---- Source material
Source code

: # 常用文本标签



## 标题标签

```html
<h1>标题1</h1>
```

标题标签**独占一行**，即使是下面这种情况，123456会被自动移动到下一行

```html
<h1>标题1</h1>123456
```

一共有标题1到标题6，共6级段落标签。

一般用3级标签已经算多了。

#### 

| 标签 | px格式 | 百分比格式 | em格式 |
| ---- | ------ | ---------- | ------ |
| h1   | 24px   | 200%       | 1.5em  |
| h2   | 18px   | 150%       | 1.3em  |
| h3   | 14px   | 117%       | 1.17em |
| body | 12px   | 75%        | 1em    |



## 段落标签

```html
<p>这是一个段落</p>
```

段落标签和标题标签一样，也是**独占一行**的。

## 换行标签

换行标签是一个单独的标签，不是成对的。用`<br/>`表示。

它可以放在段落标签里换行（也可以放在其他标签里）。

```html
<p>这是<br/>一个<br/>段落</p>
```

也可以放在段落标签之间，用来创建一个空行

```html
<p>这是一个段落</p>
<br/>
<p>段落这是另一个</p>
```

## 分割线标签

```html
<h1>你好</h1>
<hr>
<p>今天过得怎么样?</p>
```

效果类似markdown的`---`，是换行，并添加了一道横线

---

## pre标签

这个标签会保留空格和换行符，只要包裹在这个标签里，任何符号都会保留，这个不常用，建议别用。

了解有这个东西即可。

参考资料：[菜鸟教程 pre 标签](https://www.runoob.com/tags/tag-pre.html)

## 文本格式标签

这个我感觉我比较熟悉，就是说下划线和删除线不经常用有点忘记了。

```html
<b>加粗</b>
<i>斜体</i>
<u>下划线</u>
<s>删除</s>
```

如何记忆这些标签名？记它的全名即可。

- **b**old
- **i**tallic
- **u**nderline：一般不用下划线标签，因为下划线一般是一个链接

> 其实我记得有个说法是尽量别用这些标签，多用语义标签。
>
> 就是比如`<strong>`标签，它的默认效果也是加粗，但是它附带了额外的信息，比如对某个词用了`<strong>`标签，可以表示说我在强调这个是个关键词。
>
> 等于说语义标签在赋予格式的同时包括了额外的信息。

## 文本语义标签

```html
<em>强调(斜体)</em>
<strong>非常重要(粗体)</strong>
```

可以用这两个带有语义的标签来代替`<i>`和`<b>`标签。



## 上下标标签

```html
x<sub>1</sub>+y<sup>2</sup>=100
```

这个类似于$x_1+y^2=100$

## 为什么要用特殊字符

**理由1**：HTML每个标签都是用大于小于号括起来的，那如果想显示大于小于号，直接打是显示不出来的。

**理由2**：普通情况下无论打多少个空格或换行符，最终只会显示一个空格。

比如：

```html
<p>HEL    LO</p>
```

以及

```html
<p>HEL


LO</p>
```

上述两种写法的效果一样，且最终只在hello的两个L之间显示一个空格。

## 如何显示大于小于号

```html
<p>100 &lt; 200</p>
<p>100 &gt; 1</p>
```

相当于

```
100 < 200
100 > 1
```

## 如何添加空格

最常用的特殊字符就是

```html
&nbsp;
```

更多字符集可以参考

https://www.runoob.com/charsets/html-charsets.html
--------
### Exercise objective
Copy every line of the entries in which "strong" can be found.

### Output below
> 就是比如`<strong>`标签，它的默认效果也是加粗，但是它附带了额外的信息，比如对某个词用了`<strong>`标签，可以表示说我在强调这个是个关键词。
<strong>非常重要(粗体)</strong>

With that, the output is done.